[Stored items from a collection]
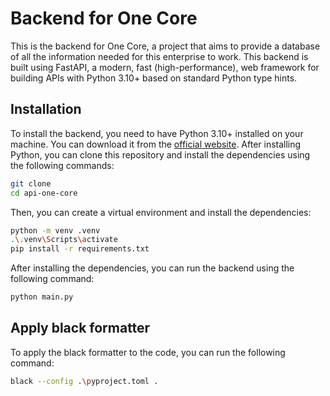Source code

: # Backend for One Core
This is the backend for One Core, a project that aims to provide a database of all the information needed for this enterprise to work. This backend is built using FastAPI, a modern, fast (high-performance), web framework for building APIs with Python 3.10+ based on standard Python type hints.

## Installation
To install the backend, you need to have Python 3.10+ installed on your machine. You can download it from the [official website](https://www.python.org/downloads/). After installing Python, you can clone this repository and install the dependencies using the following commands:
```bash
git clone 
cd api-one-core
```
Then, you can create a virtual environment and install the dependencies:
```bash
python -m venv .venv
.\.venv\Scripts\activate
pip install -r requirements.txt
```
After installing the dependencies, you can run the backend using the following command:
```bash
python main.py
```

## Apply black formatter
To apply the black formatter to the code, you can run the following command:
```bash
black --config .\pyproject.toml .
```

(WORK TO BE COMPLETED)
Only a verbatim transcription of the lines from the one containing "## Apply black formatter" through the last line of the records counts as the answer.

(ANSWER TO THE PROBLEM)
## Apply black formatter
To apply the black formatter to the code, you can run the following command:
```bash
black --config .\pyproject.toml .
```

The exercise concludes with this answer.